***** Information given *****

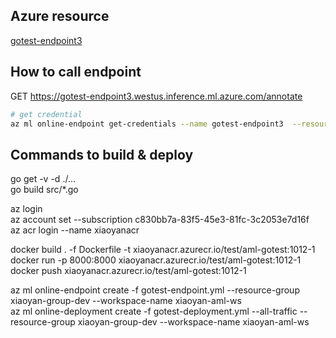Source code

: 
## Azure resource
[gotest-endpoint3](https://ms.portal.azure.com/#@microsoft.onmicrosoft.com/resource/subscriptions/c830bb7a-83f5-45e3-81fc-3c2053e7d16f/resourceGroups/xiaoyan-group-dev/providers/Microsoft.MachineLearningServices/workspaces/xiaoyan-aml-ws/onlineEndpoints/gotest-endpoint3/overview)


## How to call endpoint
GET https://gotest-endpoint3.westus.inference.ml.azure.com/annotate

```bash
# get credential
az ml online-endpoint get-credentials --name gotest-endpoint3  --resource-group xiaoyan-group-dev --workspace-name xiaoyan-aml-ws
```

## Commands to build & deploy

go get -v -d ./...  
go build src/*.go  


az login  
az account set --subscription c830bb7a-83f5-45e3-81fc-3c2053e7d16f  
az acr login --name xiaoyanacr  

docker build . -f Dockerfile -t xiaoyanacr.azurecr.io/test/aml-gotest:1012-1   
docker run -p 8000:8000 xiaoyanacr.azurecr.io/test/aml-gotest:1012-1   
docker push  xiaoyanacr.azurecr.io/test/aml-gotest:1012-1  


az ml online-endpoint create  -f gotest-endpoint.yml --resource-group xiaoyan-group-dev --workspace-name xiaoyan-aml-ws  
az ml online-deployment create  -f gotest-deployment.yml --all-traffic --resource-group xiaoyan-group-dev --workspace-name xiaoyan-aml-ws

*****

Scan the entries above and show each line that contains the word "name".

az ml online-endpoint get-credentials --name gotest-endpoint3  --resource-group xiaoyan-group-dev --workspace-name xiaoyan-aml-ws
az acr login --name xiaoyanacr  
az ml online-endpoint create  -f gotest-endpoint.yml --resource-group xiaoyan-group-dev --workspace-name xiaoyan-aml-ws  
az ml online-deployment create  -f gotest-deployment.yml --all-traffic --resource-group xiaoyan-group-dev --workspace-name xiaoyan-aml-ws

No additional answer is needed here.